EXERCISE DETAILS: Return every line of the data that contains the string "will".

::::::::

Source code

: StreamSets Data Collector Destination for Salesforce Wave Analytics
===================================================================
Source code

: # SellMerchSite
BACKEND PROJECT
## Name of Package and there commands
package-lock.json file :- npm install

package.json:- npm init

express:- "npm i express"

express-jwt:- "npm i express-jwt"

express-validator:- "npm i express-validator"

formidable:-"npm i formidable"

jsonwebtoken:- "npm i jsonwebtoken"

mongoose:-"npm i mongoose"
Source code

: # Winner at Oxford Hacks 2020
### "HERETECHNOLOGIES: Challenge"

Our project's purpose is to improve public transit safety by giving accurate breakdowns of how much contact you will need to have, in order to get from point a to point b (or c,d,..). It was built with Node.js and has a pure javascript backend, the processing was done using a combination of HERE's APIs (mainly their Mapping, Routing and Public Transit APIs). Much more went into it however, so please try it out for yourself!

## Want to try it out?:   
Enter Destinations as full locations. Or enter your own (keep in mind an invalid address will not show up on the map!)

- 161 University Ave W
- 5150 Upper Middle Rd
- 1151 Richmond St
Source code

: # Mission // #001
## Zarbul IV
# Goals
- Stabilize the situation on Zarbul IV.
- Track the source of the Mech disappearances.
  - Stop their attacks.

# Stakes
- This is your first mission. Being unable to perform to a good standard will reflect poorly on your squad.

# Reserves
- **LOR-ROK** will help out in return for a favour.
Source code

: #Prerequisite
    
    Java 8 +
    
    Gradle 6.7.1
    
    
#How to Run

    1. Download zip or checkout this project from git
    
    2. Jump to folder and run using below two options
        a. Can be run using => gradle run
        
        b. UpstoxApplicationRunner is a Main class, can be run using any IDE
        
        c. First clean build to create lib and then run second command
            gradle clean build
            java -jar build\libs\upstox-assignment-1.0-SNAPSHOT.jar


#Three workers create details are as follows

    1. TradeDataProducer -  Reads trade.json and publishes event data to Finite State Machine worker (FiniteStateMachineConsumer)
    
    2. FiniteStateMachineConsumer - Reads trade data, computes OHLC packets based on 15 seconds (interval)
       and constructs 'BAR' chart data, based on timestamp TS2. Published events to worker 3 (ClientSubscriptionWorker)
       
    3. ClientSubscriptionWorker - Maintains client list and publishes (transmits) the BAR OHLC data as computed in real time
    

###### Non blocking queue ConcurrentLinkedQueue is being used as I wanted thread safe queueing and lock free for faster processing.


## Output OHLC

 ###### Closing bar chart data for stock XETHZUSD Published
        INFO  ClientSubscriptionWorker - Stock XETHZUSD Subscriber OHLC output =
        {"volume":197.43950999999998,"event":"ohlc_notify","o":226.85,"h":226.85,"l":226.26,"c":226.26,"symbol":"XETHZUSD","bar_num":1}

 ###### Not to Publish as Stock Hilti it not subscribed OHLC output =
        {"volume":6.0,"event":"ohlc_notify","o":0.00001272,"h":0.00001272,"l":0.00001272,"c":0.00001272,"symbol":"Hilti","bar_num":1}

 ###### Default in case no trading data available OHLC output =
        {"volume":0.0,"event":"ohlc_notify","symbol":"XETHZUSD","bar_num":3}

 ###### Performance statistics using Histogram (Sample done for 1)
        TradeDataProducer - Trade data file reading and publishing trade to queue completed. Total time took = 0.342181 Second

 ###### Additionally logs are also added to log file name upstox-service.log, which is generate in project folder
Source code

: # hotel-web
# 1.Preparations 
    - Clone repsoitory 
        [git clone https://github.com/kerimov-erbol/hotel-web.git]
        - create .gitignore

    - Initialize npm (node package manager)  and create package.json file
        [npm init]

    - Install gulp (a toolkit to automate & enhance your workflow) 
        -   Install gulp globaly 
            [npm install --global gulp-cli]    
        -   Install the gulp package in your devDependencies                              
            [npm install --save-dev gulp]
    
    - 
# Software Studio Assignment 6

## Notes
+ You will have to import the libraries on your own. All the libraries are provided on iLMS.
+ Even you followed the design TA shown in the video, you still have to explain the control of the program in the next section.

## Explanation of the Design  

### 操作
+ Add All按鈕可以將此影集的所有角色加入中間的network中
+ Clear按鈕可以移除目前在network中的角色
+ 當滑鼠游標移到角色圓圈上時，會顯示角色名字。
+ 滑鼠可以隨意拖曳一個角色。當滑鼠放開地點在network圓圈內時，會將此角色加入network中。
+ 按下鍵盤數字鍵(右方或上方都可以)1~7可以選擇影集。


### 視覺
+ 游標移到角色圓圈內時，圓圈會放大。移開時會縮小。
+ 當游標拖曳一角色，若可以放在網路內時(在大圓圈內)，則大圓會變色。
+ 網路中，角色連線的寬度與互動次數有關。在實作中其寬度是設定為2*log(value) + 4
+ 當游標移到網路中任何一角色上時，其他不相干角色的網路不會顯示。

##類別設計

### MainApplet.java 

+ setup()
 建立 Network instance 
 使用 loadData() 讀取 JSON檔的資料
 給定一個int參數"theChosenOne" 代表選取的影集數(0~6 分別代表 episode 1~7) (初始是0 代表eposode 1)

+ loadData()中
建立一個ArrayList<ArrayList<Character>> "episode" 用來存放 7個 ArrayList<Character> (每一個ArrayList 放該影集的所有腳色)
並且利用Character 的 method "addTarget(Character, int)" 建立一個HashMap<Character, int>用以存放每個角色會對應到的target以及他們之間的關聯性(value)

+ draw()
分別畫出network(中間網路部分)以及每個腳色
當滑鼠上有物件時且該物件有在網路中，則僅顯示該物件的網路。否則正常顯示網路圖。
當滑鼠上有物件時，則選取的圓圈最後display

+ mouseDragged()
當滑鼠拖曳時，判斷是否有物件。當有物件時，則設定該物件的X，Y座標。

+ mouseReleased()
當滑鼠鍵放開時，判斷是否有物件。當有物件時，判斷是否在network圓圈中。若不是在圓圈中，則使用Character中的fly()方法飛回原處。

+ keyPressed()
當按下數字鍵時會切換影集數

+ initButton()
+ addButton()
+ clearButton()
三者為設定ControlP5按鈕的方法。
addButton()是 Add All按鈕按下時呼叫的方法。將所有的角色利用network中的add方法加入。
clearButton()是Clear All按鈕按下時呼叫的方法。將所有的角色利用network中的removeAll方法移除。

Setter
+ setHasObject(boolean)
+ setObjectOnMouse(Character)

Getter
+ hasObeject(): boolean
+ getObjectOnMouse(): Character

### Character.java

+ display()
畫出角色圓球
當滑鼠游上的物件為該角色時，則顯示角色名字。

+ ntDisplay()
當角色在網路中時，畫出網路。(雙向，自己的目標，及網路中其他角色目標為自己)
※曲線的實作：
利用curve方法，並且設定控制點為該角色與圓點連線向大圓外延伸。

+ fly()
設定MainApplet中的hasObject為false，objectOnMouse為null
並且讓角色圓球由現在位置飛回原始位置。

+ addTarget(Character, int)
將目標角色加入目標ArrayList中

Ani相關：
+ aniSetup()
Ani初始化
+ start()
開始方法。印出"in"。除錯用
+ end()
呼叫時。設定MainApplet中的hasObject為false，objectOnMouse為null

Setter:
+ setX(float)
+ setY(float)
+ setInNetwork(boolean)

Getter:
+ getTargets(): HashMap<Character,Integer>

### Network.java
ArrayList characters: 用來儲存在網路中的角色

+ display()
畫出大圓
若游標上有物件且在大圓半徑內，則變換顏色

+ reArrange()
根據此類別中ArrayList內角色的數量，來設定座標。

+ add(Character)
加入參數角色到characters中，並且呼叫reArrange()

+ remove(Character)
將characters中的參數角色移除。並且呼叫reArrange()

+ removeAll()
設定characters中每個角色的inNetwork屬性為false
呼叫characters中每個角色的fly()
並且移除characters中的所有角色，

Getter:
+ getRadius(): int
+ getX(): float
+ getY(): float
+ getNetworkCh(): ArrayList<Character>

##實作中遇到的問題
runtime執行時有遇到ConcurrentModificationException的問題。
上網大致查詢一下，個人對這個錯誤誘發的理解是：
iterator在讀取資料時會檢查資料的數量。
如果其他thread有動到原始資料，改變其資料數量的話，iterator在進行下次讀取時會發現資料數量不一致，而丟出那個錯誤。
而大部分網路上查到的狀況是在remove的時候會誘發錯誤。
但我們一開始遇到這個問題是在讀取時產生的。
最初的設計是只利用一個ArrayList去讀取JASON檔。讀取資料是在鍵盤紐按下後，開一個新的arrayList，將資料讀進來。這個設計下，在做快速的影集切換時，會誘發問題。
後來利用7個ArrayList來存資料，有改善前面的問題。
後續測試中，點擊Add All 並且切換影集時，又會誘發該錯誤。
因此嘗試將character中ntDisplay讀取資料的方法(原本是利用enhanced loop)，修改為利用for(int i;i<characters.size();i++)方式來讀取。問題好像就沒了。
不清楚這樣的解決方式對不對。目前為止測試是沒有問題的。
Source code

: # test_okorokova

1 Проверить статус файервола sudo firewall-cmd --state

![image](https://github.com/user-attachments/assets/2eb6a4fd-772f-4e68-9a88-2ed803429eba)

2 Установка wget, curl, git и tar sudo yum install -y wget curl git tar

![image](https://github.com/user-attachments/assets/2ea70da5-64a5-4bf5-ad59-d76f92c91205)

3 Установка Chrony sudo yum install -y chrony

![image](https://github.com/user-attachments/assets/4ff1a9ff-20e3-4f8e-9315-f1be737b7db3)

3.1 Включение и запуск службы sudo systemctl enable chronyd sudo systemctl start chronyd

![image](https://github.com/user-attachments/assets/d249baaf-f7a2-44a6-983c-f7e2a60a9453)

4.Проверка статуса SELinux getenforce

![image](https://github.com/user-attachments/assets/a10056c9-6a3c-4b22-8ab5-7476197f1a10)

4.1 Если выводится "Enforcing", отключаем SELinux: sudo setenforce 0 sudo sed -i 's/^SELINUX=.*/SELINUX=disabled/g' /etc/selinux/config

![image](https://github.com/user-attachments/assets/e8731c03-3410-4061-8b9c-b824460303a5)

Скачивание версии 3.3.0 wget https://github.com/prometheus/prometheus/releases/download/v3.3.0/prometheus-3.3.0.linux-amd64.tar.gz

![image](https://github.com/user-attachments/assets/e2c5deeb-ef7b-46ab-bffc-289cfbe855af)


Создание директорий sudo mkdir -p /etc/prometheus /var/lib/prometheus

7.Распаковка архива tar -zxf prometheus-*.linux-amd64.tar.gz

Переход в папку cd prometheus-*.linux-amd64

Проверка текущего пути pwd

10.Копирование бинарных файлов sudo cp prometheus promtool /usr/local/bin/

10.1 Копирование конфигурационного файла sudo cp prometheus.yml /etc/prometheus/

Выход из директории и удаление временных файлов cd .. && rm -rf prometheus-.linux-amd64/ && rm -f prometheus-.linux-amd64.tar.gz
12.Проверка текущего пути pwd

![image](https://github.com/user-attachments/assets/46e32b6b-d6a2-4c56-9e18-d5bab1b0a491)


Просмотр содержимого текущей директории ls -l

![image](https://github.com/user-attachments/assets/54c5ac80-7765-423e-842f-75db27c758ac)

::::::::

YOUR RESPONSE:
Our project's purpose is to improve public transit safety by giving accurate breakdowns of how much contact you will need to have, in order to get from point a to point b (or c,d,..). It was built with Node.js and has a pure javascript backend, the processing was done using a combination of HERE's APIs (mainly their Mapping, Routing and Public Transit APIs). Much more went into it however, so please try it out for yourself!
Enter Destinations as full locations. Or enter your own (keep in mind an invalid address will not show up on the map!)
- This is your first mission. Being unable to perform to a good standard will reflect poorly on your squad.
- **LOR-ROK** will help out in return for a favour.
+ You will have to import the libraries on your own. All the libraries are provided on iLMS.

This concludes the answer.